Nov 4 – 8, 2019
Australia/Adelaide timezone

Evolution of web-based analysis for Machine Learning and LHC Experiments: power of integrating storage, interactivity and collaboration with JupyterLab in SWAN

Nov 4, 2019, 11:30 AM
Track 6 – Physics Analysis


Jakub Moscicki (CERN)


SWAN (Service for Web-based ANalysis) is a CERN service that allows users to perform interactive data analysis in the cloud, in a "software as a service" model. The service is a result of the collaboration between IT Storage and Databases groups and EP-SFT group at CERN. SWAN is built upon the widely-used Jupyter notebooks, allowing users to write - and run - their data analysis using only a web browser. SWAN is a data analysis hub: users have immediate access to user storage CERNBox, entire LHC data repository on EOS, software (CVMFS) and computing resources, in a pre-configured, ready-to-use environment. Sharing of notebooks is fully integrated with CERNBox and users can easily access their notebook projects on all devices supported by CERNBox.

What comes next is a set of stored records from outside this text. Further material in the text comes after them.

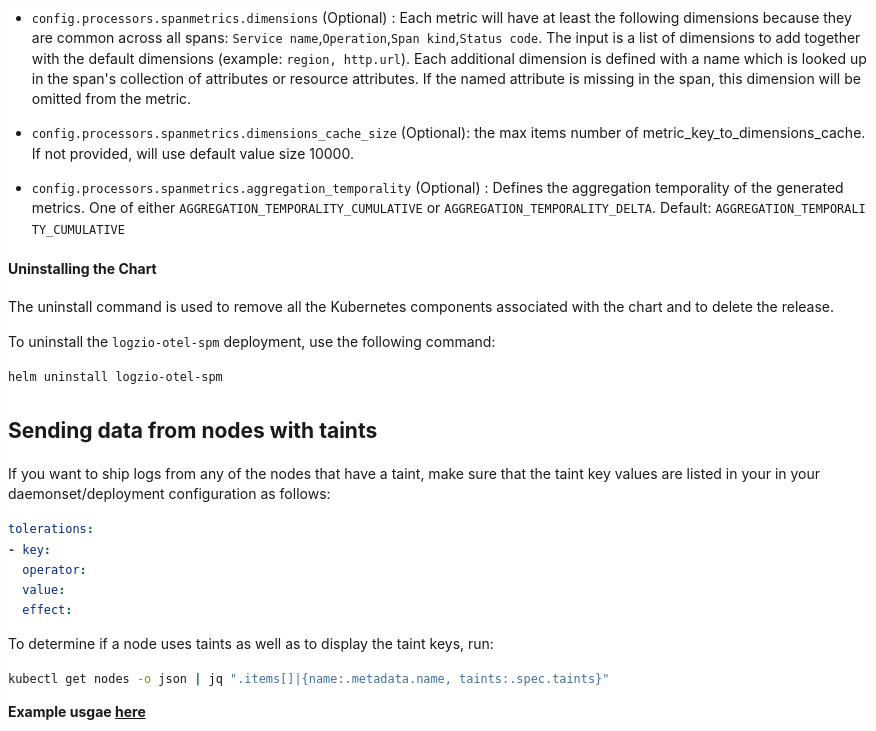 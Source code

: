 * `config.processors.spanmetrics.dimensions` (Optional) : Each metric will have at least the following dimensions because they are common across all spans: `Service name`,`Operation`,`Span kind`,`Status code`.  The input is a list of dimensions to add together with the default dimensions (example: `region, http.url`). Each additional dimension is defined with a name which is looked up in the span's collection of attributes or resource attributes. If the named attribute is missing in the span, this dimension will be omitted from the metric.

* `config.processors.spanmetrics.dimensions_cache_size` (Optional): the max items number of metric_key_to_dimensions_cache. If not provided, will use default value size 10000.

* `config.processors.spanmetrics.aggregation_temporality` (Optional) : Defines the aggregation temporality of the generated metrics. One of either `AGGREGATION_TEMPORALITY_CUMULATIVE` or `AGGREGATION_TEMPORALITY_DELTA`. Default: `AGGREGATION_TEMPORALITY_CUMULATIVE`


#### Uninstalling the Chart

The uninstall command is used to remove all the Kubernetes components associated with the chart and to delete the release.  

To uninstall the `logzio-otel-spm` deployment, use the following command:

```shell
helm uninstall logzio-otel-spm
```

## Sending data from nodes with taints

If you want to ship logs from any of the nodes that have a taint, make sure that the taint key values are listed in your in your daemonset/deployment configuration as follows:

```yaml
tolerations:
- key: 
  operator: 
  value: 
  effect: 
```

To determine if a node uses taints as well as to display the taint keys, run:

```sh
kubectl get nodes -o json | jq ".items[]|{name:.metadata.name, taints:.spec.taints}"
```

**Example usgae [here](https://github.com/logzio/logzio-helm/tree/master/charts/logzio-otel-spm/examples)**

In the first quarter of 2019 we have recorded more than 1300 individual users of SWAN, with a majority from all four LHC experiments. Integration of SWAN with CERN Spark clusters is at the core of the new controls data logging system for the LHC. Every month new users discover SWAN through tutorials on data analysis and machine learning.

The SWAN service evolves, driven by the user's needs. In the future SWAN will provide access to GPUs, to the more powerful interface of Jupyterlab - that replaces Jupyter notebooks - and to a more configurable, easier to use and more shareable way of setting the software environment of Projects and notebooks.

This presentation will update the HEP community with the status of this effort and its future direction, together with the general evolution of SWAN.